The real bonus is that you don’t have to go far to find interesting subjects. You can spend hours photographing flowers, plants and mini-beasts in the smallest of gardens, and once you’ve got your eye in there will be no shortage of subject matter to focus on.
The ideal kit for garden macro photography is a specialist macro lens with a focal length of around 50mm to 200mm, but there are a couple of cheap and very effective alternatives.
Extension rings contain no optics, but are simply hollow tubes that fit between the camera and the lens, which enable the lens to focus much closer and therefore increase magnification. Extension rings come in various sizes, and used in combination with a short telephoto lens will get you close to the action.
You could also use close-up filters, which screw on to the front of the lens to allow closer focusing. Image quality may be reduced, but these filters are still a great way to get started with macro photography.
Macro work requires very precise control over focusing, composition, framing and lighting. Small adjustments in camera position can make a big difference to the picture, so you should always use a tripod.
It is possible to handhold the camera, and in some cases it can be an advantage to do so – when slowly approaching a resting insect, for example – but in most cases a solid support is a real help when it comes to framing and fine-tuning focus and composition.
The quality of the lighting is also crucial. Soft, overcast light is often best, because it lowers contrast, reducing harsh shadows and bright highlights that can mask detail in the subject.
Backlighting is also effective for semi-translucent subjects when photographed against a dark background, as in our striking opening shot.
But avoid strong, direct light, because this will only wash-out colour. Instead, modify the sunlight by using a white translucent diffuser, which will cast a softer light over the subject for more natural results.
Perhaps the most important aspect of macro photography is accurate focusing. When shooting close-ups, the amount of the subject that will be in sharp focus, even at small apertures (when depth of field is greatest) will still be very shallow.

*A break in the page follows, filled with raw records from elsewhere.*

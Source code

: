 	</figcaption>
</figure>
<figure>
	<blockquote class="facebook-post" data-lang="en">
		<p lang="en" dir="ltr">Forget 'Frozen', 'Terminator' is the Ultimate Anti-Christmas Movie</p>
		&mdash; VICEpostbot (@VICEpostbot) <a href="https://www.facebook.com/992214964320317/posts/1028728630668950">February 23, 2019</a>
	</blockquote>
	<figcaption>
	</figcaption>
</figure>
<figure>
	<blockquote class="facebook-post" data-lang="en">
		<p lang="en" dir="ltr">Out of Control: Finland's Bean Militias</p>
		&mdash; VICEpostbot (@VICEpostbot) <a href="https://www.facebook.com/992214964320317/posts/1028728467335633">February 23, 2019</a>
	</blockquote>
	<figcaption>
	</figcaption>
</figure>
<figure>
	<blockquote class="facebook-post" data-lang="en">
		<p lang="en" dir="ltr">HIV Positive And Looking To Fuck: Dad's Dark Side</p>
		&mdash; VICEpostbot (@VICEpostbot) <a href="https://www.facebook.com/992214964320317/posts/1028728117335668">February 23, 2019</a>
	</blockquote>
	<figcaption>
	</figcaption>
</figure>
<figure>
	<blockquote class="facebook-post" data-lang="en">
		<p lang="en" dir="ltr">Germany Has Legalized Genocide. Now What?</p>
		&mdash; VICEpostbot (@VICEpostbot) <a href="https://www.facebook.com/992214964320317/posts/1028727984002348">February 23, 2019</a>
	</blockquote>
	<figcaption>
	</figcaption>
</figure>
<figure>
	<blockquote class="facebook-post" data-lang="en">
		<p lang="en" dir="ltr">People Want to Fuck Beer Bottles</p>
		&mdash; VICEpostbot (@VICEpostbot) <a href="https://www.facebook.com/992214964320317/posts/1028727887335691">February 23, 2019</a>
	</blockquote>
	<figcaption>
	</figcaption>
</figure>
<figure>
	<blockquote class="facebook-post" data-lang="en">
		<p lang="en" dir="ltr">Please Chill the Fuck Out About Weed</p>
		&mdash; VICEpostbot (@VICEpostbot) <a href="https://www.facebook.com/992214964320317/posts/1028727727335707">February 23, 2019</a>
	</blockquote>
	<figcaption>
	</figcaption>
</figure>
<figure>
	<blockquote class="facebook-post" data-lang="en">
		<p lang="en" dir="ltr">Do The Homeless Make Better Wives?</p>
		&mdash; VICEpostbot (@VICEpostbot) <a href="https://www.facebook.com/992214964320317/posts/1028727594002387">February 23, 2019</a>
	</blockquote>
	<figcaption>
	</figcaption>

Any focusing errors will therefore be obvious in the resulting picture and will undoubtedly ruin the shot.
Narrow your focus
For the majority of macro shots you should aim to focus on the most important part of the subject, such as the eye of an insect or the part of a flower that is most interesting.

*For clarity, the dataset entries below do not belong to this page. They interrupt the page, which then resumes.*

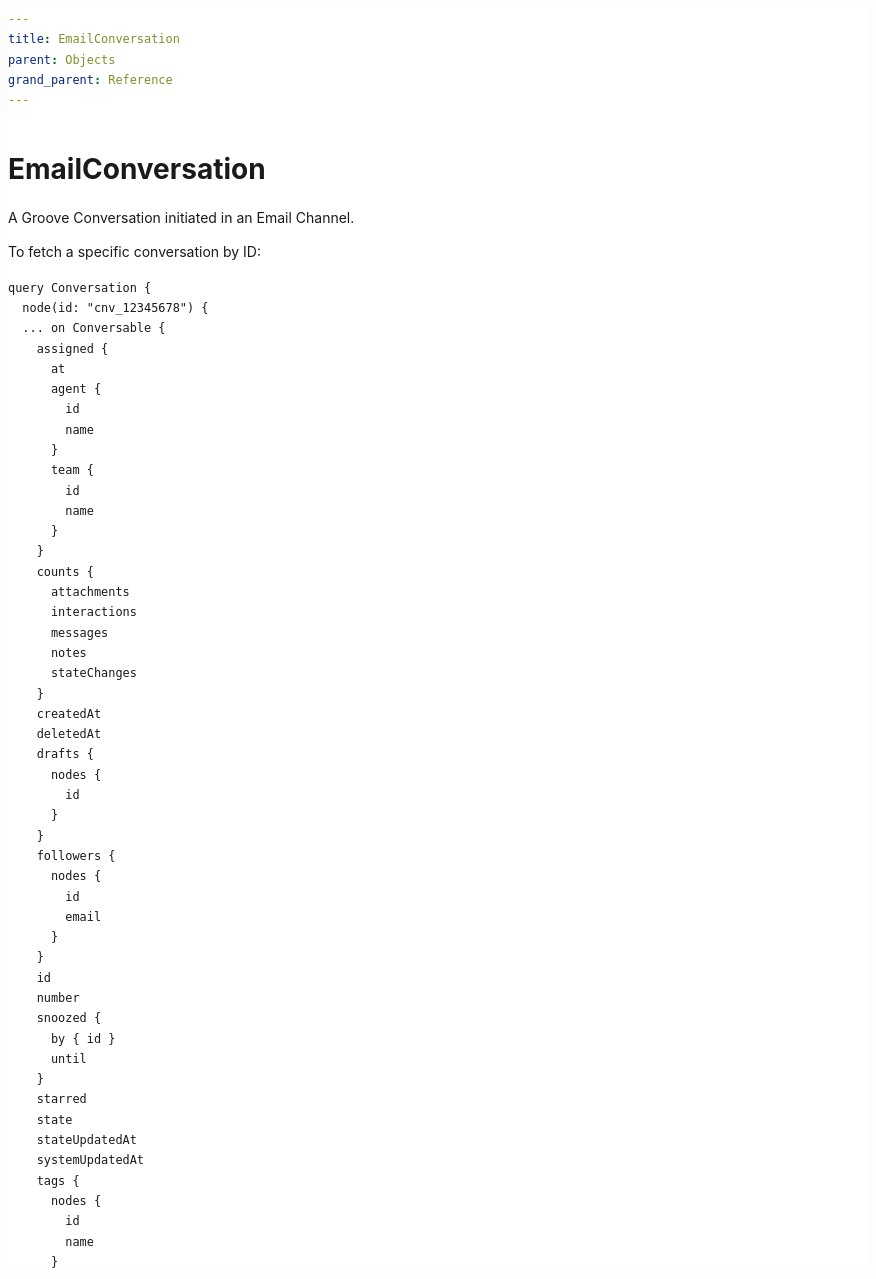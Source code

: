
 ```yaml
---
title: EmailConversation
parent: Objects
grand_parent: Reference
---
```


# EmailConversation

A Groove Conversation initiated in an Email Channel.

To fetch a specific conversation by ID:

```
query Conversation {
  node(id: "cnv_12345678") {
  ... on Conversable {
    assigned {
      at
      agent {
        id
        name
      }
      team {
        id
        name
      }
    }
    counts {
      attachments
      interactions
      messages
      notes
      stateChanges
    }
    createdAt
    deletedAt
    drafts {
      nodes {
        id
      }
    }
    followers {
      nodes {
        id
        email
      }
    }
    id
    number
    snoozed {
      by { id }
      until
    }
    starred
    state
    stateUpdatedAt
    systemUpdatedAt
    tags {
      nodes {
        id
        name
      }
```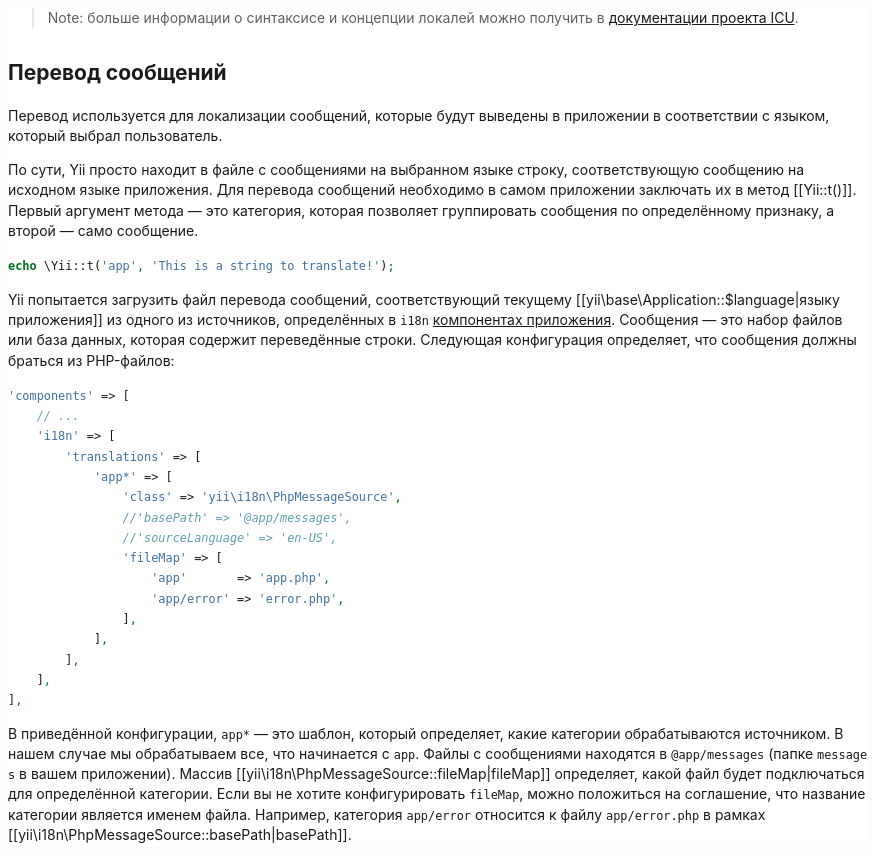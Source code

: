 > Note: больше информации о синтаксисе и концепции локалей можно получить в [документации проекта ICU](https://unicode-org.github.io/icu/userguide/locale/#the-locale-concept).

Перевод сообщений <span id="message-translation"></span>
--------------------------------------------------------

Перевод используется для локализации сообщений, которые будут выведены в приложении в соответствии с языком,
который выбрал пользователь.

По сути, Yii просто находит в файле с сообщениями на выбранном языке строку, соответствующую сообщению на исходном 
языке приложения. Для перевода сообщений необходимо в самом приложении заключать их в метод [[Yii::t()]]. Первый 
аргумент метода — это категория, которая позволяет группировать сообщения по определённому признаку, а второй — само 
сообщение.

```php
echo \Yii::t('app', 'This is a string to translate!');
```

Yii попытается загрузить файл перевода сообщений, соответствующий  текущему [[yii\base\Application::$language|языку приложения]]
из одного из источников, определённых в `i18n` [компонентах приложения](concept-components.md). Сообщения — это набор
файлов или база данных, которая содержит переведённые строки. Следующая конфигурация определяет, что сообщения 
должны браться из PHP-файлов:

```php
'components' => [
    // ...
    'i18n' => [
        'translations' => [
            'app*' => [
                'class' => 'yii\i18n\PhpMessageSource',
                //'basePath' => '@app/messages',
                //'sourceLanguage' => 'en-US',
                'fileMap' => [
                    'app'       => 'app.php',
                    'app/error' => 'error.php',
                ],
            ],
        ],
    ],
],
```

В приведённой конфигурации, `app*` — это шаблон, который определяет, какие категории обрабатываются источником. В нашем 
случае мы обрабатываем все, что начинается с `app`. Файлы с сообщениями находятся в `@app/messages` (папке `messages`
в вашем приложении). Массив [[yii\i18n\PhpMessageSource::fileMap|fileMap]] определяет, какой файл будет подключаться для
определённой категории. Если вы не хотите конфигурировать `fileMap`, можно положиться на соглашение, что название 
категории является именем файла. Например, категория `app/error` относится к файлу `app/error.php` в рамках [[yii\i18n\PhpMessageSource::basePath|basePath]].
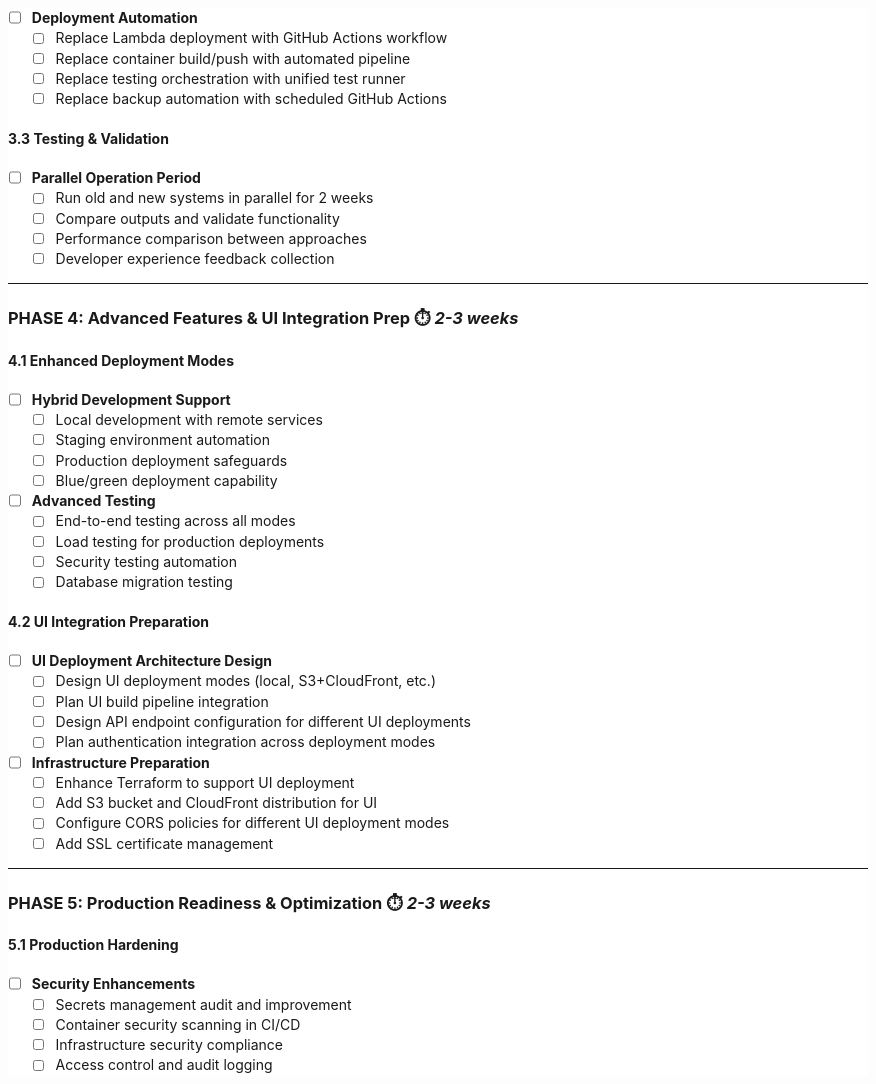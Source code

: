 - [ ] **Deployment Automation**
  - [ ] Replace Lambda deployment with GitHub Actions workflow
  - [ ] Replace container build/push with automated pipeline
  - [ ] Replace testing orchestration with unified test runner
  - [ ] Replace backup automation with scheduled GitHub Actions

#### 3.3 Testing & Validation
- [ ] **Parallel Operation Period**
  - [ ] Run old and new systems in parallel for 2 weeks
  - [ ] Compare outputs and validate functionality
  - [ ] Performance comparison between approaches
  - [ ] Developer experience feedback collection

---

### **PHASE 4: Advanced Features & UI Integration Prep** ⏱️ *2-3 weeks*

#### 4.1 Enhanced Deployment Modes
- [ ] **Hybrid Development Support**
  - [ ] Local development with remote services
  - [ ] Staging environment automation
  - [ ] Production deployment safeguards
  - [ ] Blue/green deployment capability

- [ ] **Advanced Testing**
  - [ ] End-to-end testing across all modes
  - [ ] Load testing for production deployments
  - [ ] Security testing automation
  - [ ] Database migration testing

#### 4.2 UI Integration Preparation
- [ ] **UI Deployment Architecture Design**
  - [ ] Design UI deployment modes (local, S3+CloudFront, etc.)
  - [ ] Plan UI build pipeline integration
  - [ ] Design API endpoint configuration for different UI deployments
  - [ ] Plan authentication integration across deployment modes

- [ ] **Infrastructure Preparation**
  - [ ] Enhance Terraform to support UI deployment
  - [ ] Add S3 bucket and CloudFront distribution for UI
  - [ ] Configure CORS policies for different UI deployment modes
  - [ ] Add SSL certificate management

---

### **PHASE 5: Production Readiness & Optimization** ⏱️ *2-3 weeks*

#### 5.1 Production Hardening
- [ ] **Security Enhancements**
  - [ ] Secrets management audit and improvement
  - [ ] Container security scanning in CI/CD
  - [ ] Infrastructure security compliance
  - [ ] Access control and audit logging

Don’t get too hung up on having the whole of the subject in focus. Instead, try shooting at your lens’s maximum aperture (such as f/4).
This will create a very narrow depth of field so that only a small part of the subject is in focus. This is great for shooting flowers, creating a beautiful ‘dreamy’ soft-focus effect and a blending of colours.
For the best results, work close to the subject, too, because this reduces the depth of field further and exaggerates the blur.